### CS4423 - Networks¶

Prof. Götz Pfeiffer
School of Mathematics, Statistics and Applied Mathematics
NUI Galway

# Assignment 2¶

Provide answers to the problems in the boxes provided.
The buttons at the top of the page can be used to create more boxes if needed. The type of box can be changed from Code to Markdown. Code boxes take (and execute) python code. Markdown boxes take (and format nicely) text input. In this way, you can provide answers, ask questions, or raise issues, in words.

Marks will be awarded for participation and engagement.

When finished, print this notebook into a pdf file and submit this to blackboard.

Deadline is next Monday at 5pm.

## Setup¶

This is a jupyter notebook. Find an environment that allows you to work with it. You can either install jupyter as a python packag on your own laptop or PC. Or you can use a suitable website on the internet, such as nbviewer and binder.

The following packages need to be loaded. In order to execute the code in a box, use the mouse or arrow keys to highlight the box and then press SHIFT-RETURN.

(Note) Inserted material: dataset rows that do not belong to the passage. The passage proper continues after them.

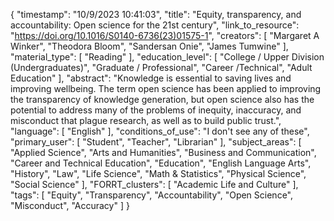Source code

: {
    "timestamp": "10/9/2023 10:41:03",
    "title": "Equity, transparency, and accountability: Open science for the 21st century",
    "link_to_resource": "https://doi.org/10.1016/S0140-6736(23)01575-1",
    "creators": [
        "Margaret A Winker",
        "Theodora Bloom",
        "Sandersan Onie",
        "James Tumwine"
    ],
    "material_type": [
        "Reading"
    ],
    "education_level": [
        "College / Upper Division (Undergraduates)",
        "Graduate / Professional",
        "Career /Technical",
        "Adult Education"
    ],
    "abstract": "Knowledge is essential to saving lives and improving wellbeing. The term open science has been applied to improving the transparency of knowledge generation, but open science also has the potential to address many of the problems of inequity, inaccuracy, and misconduct that plague research, as well as to build public trust.",
    "language": [
        "English"
    ],
    "conditions_of_use": "I don't see any of these",
    "primary_user": [
        "Student",
        "Teacher",
        "Librarian"
    ],
    "subject_areas": [
        "Applied Science",
        "Arts and Humanities",
        "Business and Communication",
        "Career and Technical Education",
        "Education",
        "English Language Arts",
        "History",
        "Law",
        "Life Science",
        "Math & Statistics",
        "Physical Science",
        "Social Science"
    ],
    "FORRT_clusters": [
        "Academic Life and Culture"
    ],
    "tags": [
        "Equity",
        "Transparency",
        "Accountability",
        "Open Science",
        "Misconduct",
        "Accuracy"
    ]
}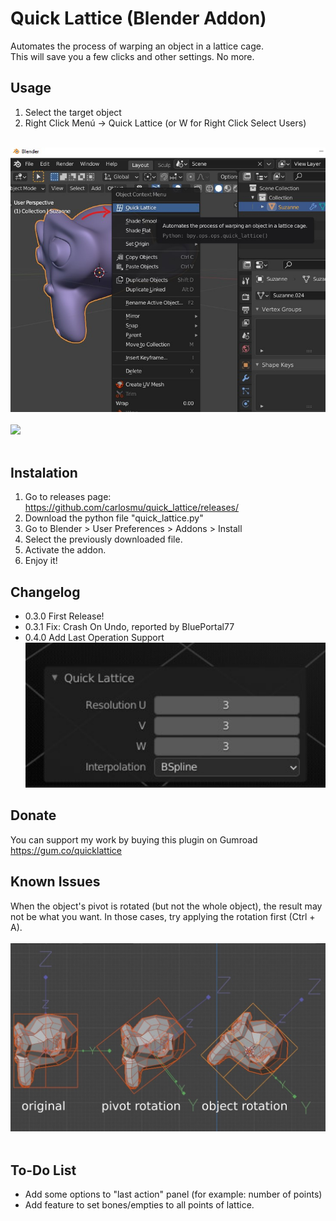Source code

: # Quick Lattice (Blender Addon) 
Automates the process of warping an object in a lattice cage.  <br>
This will save you a few clicks and other settings. No more. <br>

## Usage
1. Select the target object
2. Right Click Menú -> Quick Lattice (or W for Right Click Select Users)
<br><br>
<img src="demo/quick_lattice.jpg" width="600">
<br><br>
<img src="demo/quick_lattice.gif" width="600">
<br><br>

## Instalation
1. Go to releases page: https://github.com/carlosmu/quick_lattice/releases/
2. Download the python file "quick_lattice.py"
3. Go to Blender > User Preferences > Addons > Install 
4. Select the previously downloaded file.
5. Activate the addon.
7. Enjoy it!

## Changelog
- 0.3.0 First Release!
- 0.3.1 Fix: Crash On Undo, reported by BluePortal77 
- 0.4.0 Add Last Operation Support
<br><img src="demo/last_operation.jpg" width="600"><br>


## Donate
You can support my work by buying this plugin on Gumroad https://gum.co/quicklattice

## Known Issues
When the object's pivot is rotated (but not the whole object), the result may not be what you want. In those cases, try applying the rotation first (Ctrl + A).
<br><br>
<img src="demo/known_issues.jpg" width="600">
<br><br>

## To-Do List
- Add some options to "last action" panel (for example: number of points)
- Add feature to set bones/empties to all points of lattice.

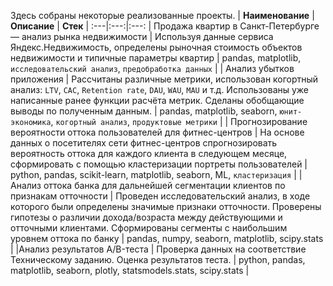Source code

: Здесь собраны некоторые реализованные проекты.
 | **Наименование** | **Описание** | **Стек** |
 :---|:---:|:---:
| Продажа квартир в Санкт-Петербурге — анализ рынка недвижимости | Используя данные сервиса Яндекс.Недвижимость, определены рыночная стоимость объектов недвижимости и типичные параметры квартир | pandas, matplotlib, `исследовательский анализ`, `предобработка данных` |
| Анализ убытков приложения | Рассчитаны различные метрики, использован когортный анализ: `LTV`, `CAC`, `Retention rate`, `DAU`, `WAU`, `MAU` и т.д. Использованы уже написанные ранее функции расчёта метрик. Сделаны обобщающие выводы по полученным данным. |  pandas, matplotlib, seaborn, `юнит-экономика`, `когортный анализ`, `продуктовые метрики` |
| Прогнозирование вероятности оттока пользователей для фитнес-центров | На основе данных о посетителях сети фитнес-центров спрогнозировать вероятность оттока для каждого клиента в следующем месяце, сформировать с помощью кластеризации портреты пользователей | python, pandas, scikit-learn, matplotlib, seaborn, ML, `кластеризация` |
| Анализ оттока банка для дальнейшей сегментации клиентов по признакам отточности | Проведен исследовательский анализ, в ходе которого были определены значимые признаки отточности. Проверены гипотезы о различии дохода/возраста между действующими и отточными клиентами. Сформированы сегменты с наибольшим уровнем оттока по банку | pandas, numpy, seaborn, matplotlib, scipy.stats |
|Анализ результатов A/B-теста | Проверка данных на соответствие Техническому заданию. Оценка результатов теста. | python, pandas, matplotlib, seaborn, plotly, statsmodels.stats, scipy.stats |
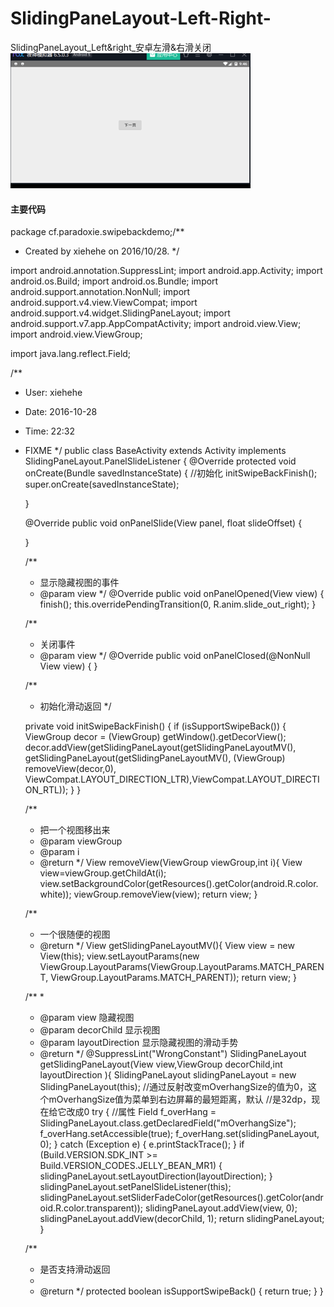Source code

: # SlidingPaneLayout-Left-Right-
SlidingPaneLayout_Left&amp;right_安卓左滑&amp;右滑关闭
![效果](https://github.com/DecentChunibyoPatient/SlidingPaneLayout-Left-Right-/blob/master/1.gif)

#### 主要代码

package cf.paradoxie.swipebackdemo;/**
 * Created by xiehehe on 2016/10/28.
 */

import android.annotation.SuppressLint;
import android.app.Activity;
import android.os.Build;
import android.os.Bundle;
import android.support.annotation.NonNull;
import android.support.v4.view.ViewCompat;
import android.support.v4.widget.SlidingPaneLayout;
import android.support.v7.app.AppCompatActivity;
import android.view.View;
import android.view.ViewGroup;

import java.lang.reflect.Field;

/**
 * User: xiehehe
 * Date: 2016-10-28
 * Time: 22:32
 * FIXME
 */
public class BaseActivity extends Activity implements SlidingPaneLayout.PanelSlideListener {
    @Override
    protected void onCreate(Bundle savedInstanceState) {
        //初始化
        initSwipeBackFinish();
        super.onCreate(savedInstanceState);

    }


    @Override
    public void onPanelSlide(View panel, float slideOffset) {

    }

    /**
     * 显示隐藏视图的事件
     * @param view
     */
    @Override
    public void onPanelOpened(View view) {
        finish();
        this.overridePendingTransition(0, R.anim.slide_out_right);
    }

    /**
     * 关闭事件
     * @param view
     */
    @Override
    public void onPanelClosed(@NonNull View view) {
    }

    /**
     * 初始化滑动返回
     */

    private void initSwipeBackFinish() {
        if (isSupportSwipeBack()) {
            ViewGroup decor = (ViewGroup) getWindow().getDecorView();
            decor.addView(getSlidingPaneLayout(getSlidingPaneLayoutMV(), getSlidingPaneLayout(getSlidingPaneLayoutMV(), (ViewGroup) removeView(decor,0), ViewCompat.LAYOUT_DIRECTION_LTR),ViewCompat.LAYOUT_DIRECTION_RTL));
        }
    }

    /**
     * 把一个视图移出来
     * @param viewGroup
     * @param i
     * @return
     */
    View removeView(ViewGroup viewGroup,int i){
        View view=viewGroup.getChildAt(i);
        view.setBackgroundColor(getResources().getColor(android.R.color.white));
        viewGroup.removeView(view);
        return view;
    }

    /**
     * 一个很随便的视图
     * @return
     */
    View getSlidingPaneLayoutMV(){
        View view = new View(this);
        view.setLayoutParams(new ViewGroup.LayoutParams(ViewGroup.LayoutParams.MATCH_PARENT, ViewGroup.LayoutParams.MATCH_PARENT));
        return view;
    }

    /**
     *
     * @param view  隐藏视图
     * @param decorChild 显示视图
     * @param layoutDirection 显示隐藏视图的滑动手势
     * @return
     */
    @SuppressLint("WrongConstant")
    SlidingPaneLayout getSlidingPaneLayout(View view,ViewGroup decorChild,int layoutDirection ){
        SlidingPaneLayout slidingPaneLayout =  new SlidingPaneLayout(this);
        //通过反射改变mOverhangSize的值为0，这个mOverhangSize值为菜单到右边屏幕的最短距离，默认
        //是32dp，现在给它改成0
        try {
            //属性
            Field f_overHang = SlidingPaneLayout.class.getDeclaredField("mOverhangSize");
            f_overHang.setAccessible(true);
            f_overHang.set(slidingPaneLayout, 0);
        } catch (Exception e) {
            e.printStackTrace();
        }
        if (Build.VERSION.SDK_INT >= Build.VERSION_CODES.JELLY_BEAN_MR1) {
            slidingPaneLayout.setLayoutDirection(layoutDirection);
        }
        slidingPaneLayout.setPanelSlideListener(this);
        slidingPaneLayout.setSliderFadeColor(getResources().getColor(android.R.color.transparent));
        slidingPaneLayout.addView(view, 0);
        slidingPaneLayout.addView(decorChild, 1);
        return slidingPaneLayout;
    }

    /**
     * 是否支持滑动返回
     *
     * @return
     */
    protected boolean isSupportSwipeBack() {
        return true;
    }
}


####

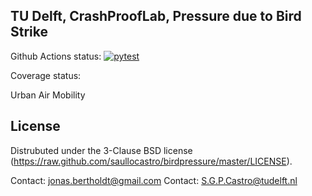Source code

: TU Delft, CrashProofLab, Pressure due to Bird Strike
---

Github Actions status:
[![pytest](https://github.com/saullocastro/birdpressure/actions/workflows/pytest.yml/badge.svg)](https://github.com/saullocastro/birdpressure/actions/workflows/pytest.yml)

Coverage status:



Urban Air Mobility


License
-------
Distrubuted under the 3-Clause BSD license
(https://raw.github.com/saullocastro/birdpressure/master/LICENSE).

Contact: jonas.bertholdt@gmail.com
Contact: S.G.P.Castro@tudelft.nl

Should it ever happen that the notebook becomes unusable, start again with a fresh copy.

In [ ]:
import numpy as np
import pandas as pd
import networkx as nx
import matplotlib.pyplot as plt


## 1. ER Model $A$¶

**Definition (ER Model $A$: Uniform Random Graphs).** Let $n \geq 1$, let $N = \binom{n}{2}$ and let $0 \leq m \leq N$. The model $G(n, m)$ consists of the ensemble of graphs $G$ with $n$ nodes $X = \{1, 2, \dots, n\}$, and $m$ randomly selected edges, chosen uniformly from the $N$ possible edges.

Model $A$ random graphs in networkx can be generated with the function nx.gnm_random_graph(n, m), where parameter $n$ gives the number of nodes and parameter $m$ the (exact) number of edges of the graph.

In [ ]:
G = nx.gnm_random_graph(16, 15)
print("#nodes: ", G.number_of_nodes())
print("#edges: ", G.number_of_edges())
nx.draw(G, with_labels=True, node_color='y')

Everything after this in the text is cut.